Ballpark Jobs Protest, and Nationals Foundation Baseball Academy
Dec 5, 2007 10:09 AM
The Post reports
that there was a rally at RFK yesterday by nonunion works protesting the lack of construction jobs for city residents at the ballpark
. "The agreement for the Southeast Washington ballpark called for at least half of the journeyman workforce and all new apprentices to be District residents, but the D.C. Sports and Entertainment Commission said in an October report that 32 percent of the journeymen and 91 percent of the apprentices have been from the city. Protesters complained that because the ballpark contract requires union workers, a large number of minorities were left out of the hiring."
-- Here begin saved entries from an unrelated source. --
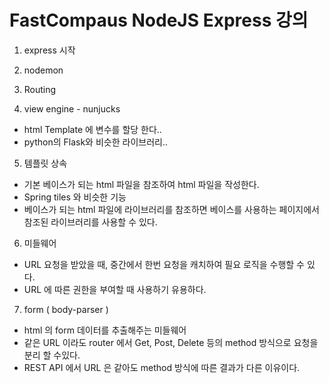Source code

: # FastCompaus NodeJS Express 강의

1. express 시작

2. nodemon

3. Routing

4. view engine - nunjucks

- html Template 에 변수를 할당 한다..
- python의 Flask와 비슷한 라이브러리..

5. 템플릿 상속

- 기본 베이스가 되는 html 파일을 참조하여 html 파일을 작성한다.
- Spring tiles 와 비슷한 기능
- 베이스가 되는 html 파일에 라이브러리를 참조하면 베이스를 사용하는 페이지에서 참조된 라이브러리를 사용할 수 있다.

6. 미들웨어

- URL 요청을 받았을 때, 중간에서 한번 요청을 캐치하여 필요 로직을 수행할 수 있다.
- URL 에 따른 권한을 부여할 때 사용하기 유용하다.

7. form ( body-parser )

- html 의 form 데이터를 추출해주는 미들웨어
- 같은 URL 이라도 router 에서 Get, Post, Delete 등의 method 방식으로 요청을 분리 할 수있다.
- REST API 에서 URL 은 같아도 method 방식에 따른 결과가 다른 이유이다.
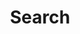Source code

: ---
title: "Search"
slug: "search"
layout: "search"
outputs:
    - html
    - json
menu:
    main:
        weight: -60
        params: 
            icon: search_icon
---
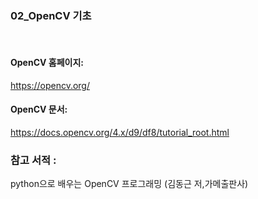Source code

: ### 02_OpenCV 기초

<br>

#### OpenCV 홈페이지:
https://opencv.org/
<br>

#### OpenCV 문서:
https://docs.opencv.org/4.x/d9/df8/tutorial_root.html
<br>

### 참고 서적 :
python으로 배우는 OpenCV 프로그래밍 (김동근 저,가메출판사)
<br>

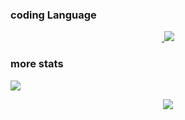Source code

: ### coding Language
<p align="center">
<!--   <img align="center" src="https://github-readme-stats.vercel.app/api/top-langs/?username=Astr0-G&theme=github_dark&hide_border=true&include_all_commits=true"> -->
</p>

<p align="center">
  <a href="https://skillicons.dev">
      <img src="https://api.signet.ink/entry/1/" onError="this.style.display = 'none';" alt=""/>
    <img src="https://skillicons.dev/icons?i=nodejs,js,ts,vscode,linux,ruby,html,python,golang,css,react,nextjs,firebase,aws,vercel,tailwind,selenium,discord,github,md,xd,pr,ae,ps&theme=dark&perline=8" />
  </a>
</p>

### more stats
![](https://komarev.com/ghpvc/?username=Astr0-G)

<p align="center">
  <a href="https://github.com/Astr0-G">
    <img align="center" src="https://streak-stats.demolab.com?user=Astr0-G&theme=github-dark&hide_border=true&ring=4C8EDA&fire=DD7A22&dates=4C8EDA">
  </a>
</p>


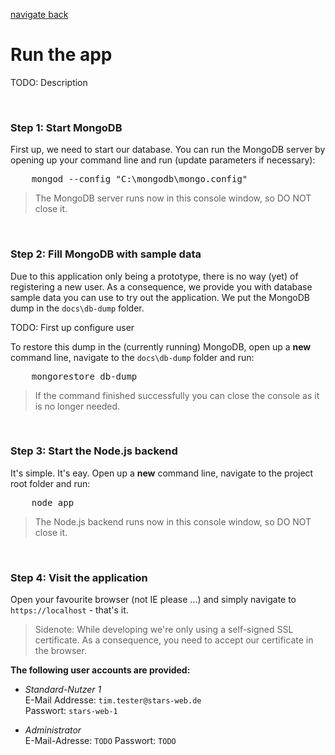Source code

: [navigate back](../SETUP.md)

# Run the app

TODO: Description

<br>

### Step 1: Start MongoDB

First up, we need to start our database. You can run the MongoDB server by opening up your command line and run (update parameters if necessary):

<pre>
	mongod --config "C:\mongodb\mongo.config"
</pre>

> The MongoDB server runs now in this console window, so DO NOT close it.

<br>

### Step 2: Fill MongoDB with sample data

Due to this application only being a prototype, there is no way (yet) of registering a new user. As a consequence, we provide you with database sample data you can use to try out the application. We put the MongoDB dump in the `docs\db-dump` folder.

TODO: First up configure user

To restore this dump in the (currently running) MongoDB, open up a **new** command line, navigate to the `docs\db-dump` folder and run:

<pre>
	mongorestore db-dump
</pre>

> If the command finished successfully you can close the console as it is no longer needed.

<br>

### Step 3: Start the Node.js backend

It's simple. It's eay. Open up a **new** command line, navigate to the project root folder and run:

<pre>
	node app
</pre>

> The Node.js backend runs now in this console window, so DO NOT close it.

<br>

### Step 4: Visit the application

Open your favourite browser (not IE please ...) and simply navigate to `https://localhost` - that's it.

> Sidenote: While developing we're only using a self-signed SSL certificate. As a consequence, you need to accept our certificate in the browser.

**The following user accounts are provided:**

- *Standard-Nutzer 1*<br>
  E-Mail Addresse: `tim.tester@stars-web.de`<br>
  Passwort: `stars-web-1`

- *Administrator*<br>
  E-Mail-Adresse: `TODO`
  Passwort: `TODO`
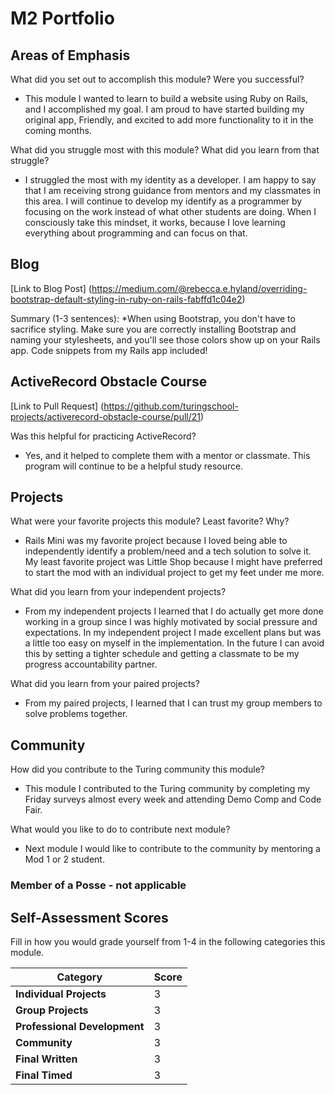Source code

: # M2 Portfolio

## Areas of Emphasis

What did you set out to accomplish this module? Were you successful?
* This module I wanted to learn to build a website using Ruby on Rails, and I accomplished my goal. I am proud to have started building my original app, Friendly, and excited to add more functionality to it in the coming months. 

What did you struggle most with this module? What did you learn from that struggle?
* I struggled the most with my identity as a developer. I am happy to say that I am receiving strong guidance from mentors and my classmates in this area. I will continue to develop my identify as a programmer by focusing on the work instead of what other students are doing. When I consciously take this mindset, it works, because I love learning everything about programming and can focus on that. 

## Blog

[Link to Blog Post] (https://medium.com/@rebecca.e.hyland/overriding-bootstrap-default-styling-in-ruby-on-rails-fabffd1c04e2)

Summary (1-3 sentences):
*When using Bootstrap, you don't have to sacrifice styling. Make sure you are correctly installing Bootstrap and naming your stylesheets, and you'll see those colors show up on your Rails app. Code snippets from my Rails app included!

## ActiveRecord Obstacle Course
[Link to Pull Request] (https://github.com/turingschool-projects/activerecord-obstacle-course/pull/21)

Was this helpful for practicing ActiveRecord?
* Yes, and it helped to complete them with a mentor or classmate. This program will continue to be a helpful study resource.


## Projects

What were your favorite projects this module? Least favorite? Why?
* Rails Mini was my favorite project because I loved being able to independently identify a problem/need and a tech solution to solve it. My least favorite project was Little Shop because I might have preferred to start the mod with an individual project to get my feet under me more. 

What did you learn from your independent projects?
* From my independent projects I learned that I do actually get more done working in a group since I was highly motivated by social pressure and expectations. In my independent project I made excellent plans but was a little too easy on myself in the implementation. In the future I can avoid this by setting a tighter schedule and getting a classmate to be my progress accountability partner.

What did you learn from your paired projects?
* From my paired projects, I learned that I can trust my group members to solve problems together.

## Community 

How did you contribute to the Turing community this module?
* This module I contributed to the Turing community by completing my Friday surveys almost every week and attending Demo Comp and Code Fair.

What would you like to do to contribute next module?
* Next module I would like to contribute to the community by mentoring a Mod 1 or 2 student. 

### Member of a Posse - not applicable

## Self-Assessment Scores

Fill in how you would grade yourself from 1-4 in the following categories this module.

| Category                     | Score |
| -----------------------------| ----- |
| **Individual Projects**      |   3   |
| **Group Projects**           |   3   |
| **Professional Development** |   3   |
| **Community**                |   3   |
| **Final Written**            |   3   |
| **Final Timed**              |   3   |
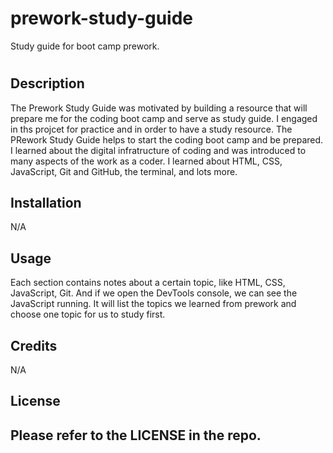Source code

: # prework-study-guide
Study guide for boot camp prework.
# <Prework Study Guide>

## Description

The Prework Study Guide was motivated by building a resource that will prepare me for the coding boot camp and serve as study guide. I engaged in ths projcet for practice and in order to have a study resource. 
The PRework Study Guide helps to start the coding boot camp and be prepared. I learned about the digital infratructure of coding and was introduced to many aspects of the work as a coder. I learned about HTML, CSS, JavaScript, Git and GitHub, the terminal, and lots more. 

## Installation

N/A

## Usage
Each section contains notes about a certain topic, like HTML, CSS, JavaScript, Git. And if we open the DevTools console, we can see the JavaScript running. It will list the topics we learned from prework and choose one topic for us to study first.
## Credits
N/A
## License
Please refer to the LICENSE in the repo.
---
 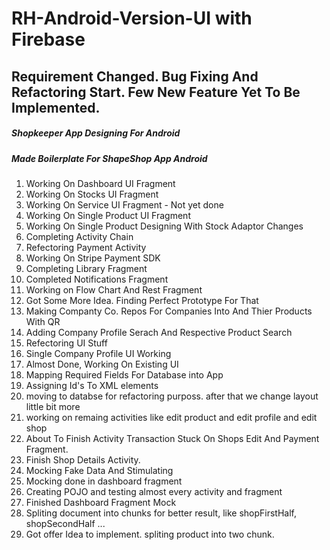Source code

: # RH-Android-Version-UI with Firebase

## Requirement Changed. Bug Fixing And Refactoring Start. Few New Feature Yet To Be Implemented.
##### Shopkeeper App Designing For Android
##### Made Boilerplate For ShapeShop App Android
1. Working On Dashboard UI Fragment
2. Working On Stocks UI Fragment
3. Working On Service UI Fragment - Not yet done
4. Working On Single Product UI Fragment
5. Working On Single Product Designing With Stock Adaptor Changes
6. Completing Activity Chain
7. Refectoring Payment Activity
8. Working On Stripe Payment SDK
9. Completing Library Fragment
10. Completed Notifications Fragment
11. Working on Flow Chart And Rest Fragment
12. Got Some More Idea. Finding Perfect Prototype For That
13. Making Companty Co. Repos For Companies Into And Thier Products With QR
14. Adding Company Profile Serach And Respective Product Search
15. Refectoring UI Stuff
16. Single Company Profile UI Working
17. Almost Done, Working On Existing UI
18. Mapping Required Fields For Database into App
19. Assigning Id's To XML elements
20. moving to databse for refactoring purposs. after that we change layout little bit more
21. working on remaing activities like edit product and edit profile and edit shop
22. About To Finish Activity Transaction Stuck On Shops Edit And Payment Fragment.
23. Finish Shop Details Activity.
24. Mocking Fake Data And Stimulating
25. Mocking done in dashboard fragment
26. Creating POJO and testing almost every activity and fragment
27. Finished Dashboard Fragment Mock
28. Spliting document into chunks for better result, like shopFirstHalf, shopSecondHalf ...
29. Got offer Idea to implement. spliting product into two chunk.
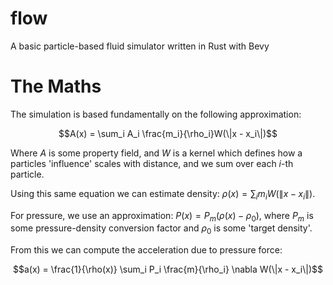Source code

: # flow
A basic particle-based fluid simulator written in Rust with Bevy

# The Maths
The simulation is based fundamentally on the following approximation:

$$A(x) = \sum_i A_i \frac{m_i}{\rho_i}W(\|x - x_i\|)$$

Where $A$ is some property field, and $W$ is a kernel which defines how a particles 'influence' scales with distance, and we sum over each $i$-th particle.

Using this same equation we can estimate density: $\rho(x) = \sum_i m_i W(\|x - x_i\|)$.

For pressure, we use an approximation: $P(x) = P_m (\rho(x) - \rho_0)$, where $P_m$ is some pressure-density conversion factor and $\rho_0$ is some 'target density'.

From this we can compute the acceleration due to pressure force:

$$a(x) = \frac{1}{\rho(x)} \sum_i P_i \frac{m}{\rho_i} \nabla W(\|x - x_i\|)$$
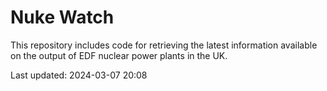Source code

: # Nuke Watch

This repository includes code for retrieving the latest information available on the output of EDF nuclear power plants in the UK.

Last updated: 2024-03-07 20:08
And, in a story just barely tied to the stadium, The WashTimes reports
about the Nationals' work through its Dream Foundation to create a youth baseball academy at Fort DuPont Park in Southwest, perhaps at the expense of renovating the city's baseball and softball fields: "Under the conditions of the lease tied to the Nationals' new ballpark
, the team is required to help youth baseball programs in the District by operating a new baseball academy, holding clinics and providing free equipment to groups in need. By most accounts, the team has done well in meeting those requirements, but a provision of the lease calling for the team to renovate fields in the city has gotten less attention. [...] Tanenbaum said she is aware of complaints involving the city's playing fields but said she is being cautious about taking on too much in just the second year of operations for the foundation [...] Nationals director of community relations Barbra Silva said she and Tanenbaum have talked with Play Ball DC and the D.C. Department of Parks and Recreation and said the team could begin helping with renovations this year. But they want to ensure the fields not only are renovated but maintained." The article also mentions that the foundation "will start a charitable program next spring relating to the neighborhood around the team's new ballpark."